* Exercise requirements *
Only the lines holding the string "mean" are needed; copy each of them from the data.

▽

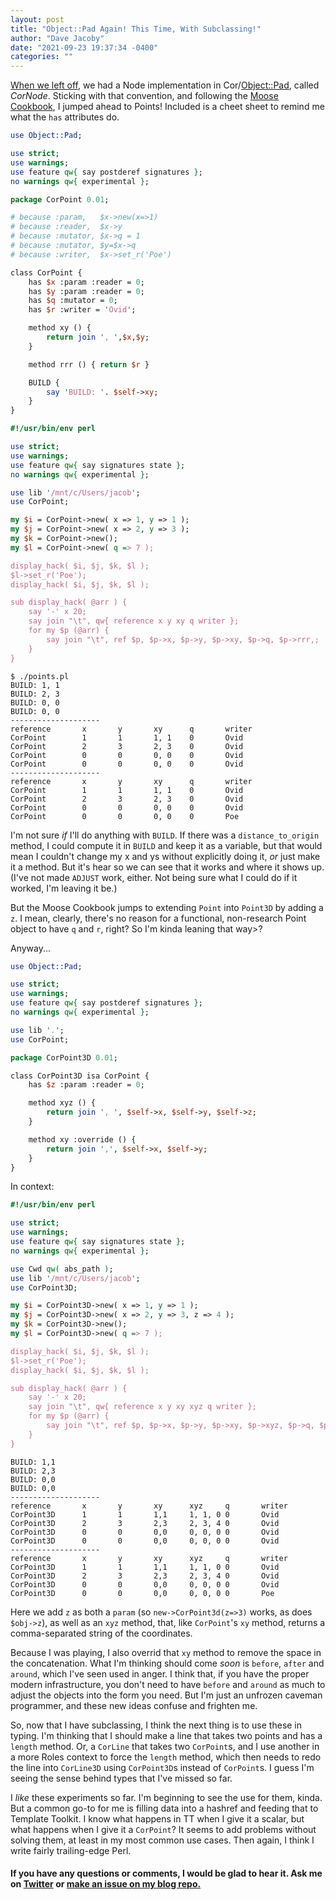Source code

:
 ```yaml
---
layout: post
title: "Object::Pad Again! This Time, With Subclassing!"
author: "Dave Jacoby"
date: "2021-09-23 19:37:34 -0400"
categories: ""
---
```


[When we left off](https://jacoby.github.io/perl/2021/09/22/a-first-pass-at-objectpad-some-more.html), we had a Node implementation in Cor/[Object::Pad](https://metacpan.org/pod/Object::Pad), called _CorNode_. Sticking with that convention, and following the [Moose Cookbook](https://metacpan.org/dist/Moose/view/lib/Moose/Cookbook/Basics/Point_AttributesAndSubclassing.pod), I jumped ahead to Points! Included is a cheet sheet to remind me what the `has` attributes do.

```perl
use Object::Pad;

use strict;
use warnings;
use feature qw{ say postderef signatures };
no warnings qw{ experimental };

package CorPoint 0.01;

# because :param,   $x->new(x=>1)
# because :reader,  $x->y
# because :mutator, $x->q = 1
# because :mutator, $y=$x->q
# because :writer,  $x->set_r('Poe')

class CorPoint {
    has $x :param :reader = 0;
    has $y :param :reader = 0;
    has $q :mutator = 0;
    has $r :writer = 'Ovid';

    method xy () {
        return join ', ',$x,$y;
    }

    method rrr () { return $r }

    BUILD {
        say 'BUILD: '. $self->xy;
    }
}
```

```perl
#!/usr/bin/env perl

use strict;
use warnings;
use feature qw{ say signatures state };
no warnings qw{ experimental };

use lib '/mnt/c/Users/jacob';
use CorPoint;

my $i = CorPoint->new( x => 1, y => 1 );
my $j = CorPoint->new( x => 2, y => 3 );
my $k = CorPoint->new();
my $l = CorPoint->new( q => 7 );

display_hack( $i, $j, $k, $l );
$l->set_r('Poe');
display_hack( $i, $j, $k, $l );

sub display_hack( @arr ) {
    say '-' x 20;
    say join "\t", qw{ reference x y xy q writer };
    for my $p (@arr) {
        say join "\t", ref $p, $p->x, $p->y, $p->xy, $p->q, $p->rrr,;
    }
}
```

```text
$ ./points.pl
BUILD: 1, 1
BUILD: 2, 3
BUILD: 0, 0
BUILD: 0, 0
--------------------
reference       x       y       xy      q       writer
CorPoint        1       1       1, 1    0       Ovid
CorPoint        2       3       2, 3    0       Ovid
CorPoint        0       0       0, 0    0       Ovid
CorPoint        0       0       0, 0    0       Ovid
--------------------
reference       x       y       xy      q       writer
CorPoint        1       1       1, 1    0       Ovid
CorPoint        2       3       2, 3    0       Ovid
CorPoint        0       0       0, 0    0       Ovid
CorPoint        0       0       0, 0    0       Poe
```

I'm not sure _if_ I'll do anything with `BUILD`. If there was a `distance_to_origin` method, I could compute it in `BUILD` and keep it as a variable, but that would mean I couldn't change my x and ys without explicitly doing it, _or_ just make it a method. But it's hear so we can see that it works and where it shows up. (I've not made `ADJUST` work, either. Not being sure what I could do if it worked, I'm leaving it be.)

But the Moose Cookbook jumps to extending `Point` into `Point3D` by adding a `z`. I mean, clearly, there's no reason for a functional, non-research Point object to have `q` and `r`, right? So I'm kinda leaning that way>?

Anyway...

```perl
use Object::Pad;

use strict;
use warnings;
use feature qw{ say postderef signatures };
no warnings qw{ experimental };

use lib '.';
use CorPoint;

package CorPoint3D 0.01;

class CorPoint3D isa CorPoint {
    has $z :param :reader = 0;

    method xyz () {
        return join ', ', $self->x, $self->y, $self->z;
    }

    method xy :override () {
        return join ',', $self->x, $self->y;
    }
}
```

In context:

```perl
#!/usr/bin/env perl

use strict;
use warnings;
use feature qw{ say signatures state };
no warnings qw{ experimental };

use Cwd qw( abs_path );
use lib '/mnt/c/Users/jacob';
use CorPoint3D;

my $i = CorPoint3D->new( x => 1, y => 1 );
my $j = CorPoint3D->new( x => 2, y => 3, z => 4 );
my $k = CorPoint3D->new();
my $l = CorPoint3D->new( q => 7 );

display_hack( $i, $j, $k, $l );
$l->set_r('Poe');
display_hack( $i, $j, $k, $l );

sub display_hack( @arr ) {
    say '-' x 20;
    say join "\t", qw{ reference x y xy xyz q writer };
    for my $p (@arr) {
        say join "\t", ref $p, $p->x, $p->y, $p->xy, $p->xyz, $p->q, $p->rrr,;
    }
}
```

```text
BUILD: 1,1
BUILD: 2,3
BUILD: 0,0
BUILD: 0,0
--------------------
reference       x       y       xy      xyz     q       writer
CorPoint3D      1       1       1,1     1, 1, 0 0       Ovid
CorPoint3D      2       3       2,3     2, 3, 4 0       Ovid
CorPoint3D      0       0       0,0     0, 0, 0 0       Ovid
CorPoint3D      0       0       0,0     0, 0, 0 0       Ovid
--------------------
reference       x       y       xy      xyz     q       writer
CorPoint3D      1       1       1,1     1, 1, 0 0       Ovid
CorPoint3D      2       3       2,3     2, 3, 4 0       Ovid
CorPoint3D      0       0       0,0     0, 0, 0 0       Ovid
CorPoint3D      0       0       0,0     0, 0, 0 0       Poe
```

Here we add `z` as both a `param` (so `new->CorPoint3d(z=>3)` works, as does `$obj->z`), as well as an `xyz` method, that, like `CorPoint`'s `xy` method, returns a comma-separated string of the coordinates.

Because I was playing, I also overrid that `xy` method to remove the space in the concatenation. What I'm thinking should come _soon_ is `before`, `after` and `around`, which I've seen used in anger. I think that, if you have the proper modern infrastructure, you don't need to have `before` and `around` as much to adjust the objects into the form you need. But I'm just an unfrozen caveman programmer, and these new ideas confuse and frighten me.

So, now that I have subclassing, I think the next thing is to use these in typing. I'm thinking that I should make a line that takes two points and has a `length` method. Or, a `CorLine` that takes two `CorPoint`s, and I use another in a more Roles context to force the `length` method, which then needs to redo the line into `CorLine3D` using `CorPoint3D`s instead of `CorPoint`s. I guess I'm seeing the sense behind types that I've missed so far.

I _like_ these experiments so far. I'm beginning to see the use for them, kinda. But a common go-to for me is filling data into a hashref and feeding that to Template Toolkit. I know what happens in TT when I give it a scalar, but what happens when I give it a `CorPoint`? It seems to add problems without solving them, at least in my most common use cases. Then again, I think I write fairly trailing-edge Perl.

#### If you have any questions or comments, I would be glad to hear it. Ask me on [Twitter](https://twitter.com/jacobydave) or [make an issue on my blog repo.](https://github.com/jacoby/jacoby.github.io)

△

* Answer *
I'm not sure _if_ I'll do anything with `BUILD`. If there was a `distance_to_origin` method, I could compute it in `BUILD` and keep it as a variable, but that would mean I couldn't change my x and ys without explicitly doing it, _or_ just make it a method. But it's hear so we can see that it works and where it shows up. (I've not made `ADJUST` work, either. Not being sure what I could do if it worked, I'm leaving it be.)
But the Moose Cookbook jumps to extending `Point` into `Point3D` by adding a `z`. I mean, clearly, there's no reason for a functional, non-research Point object to have `q` and `r`, right? So I'm kinda leaning that way>?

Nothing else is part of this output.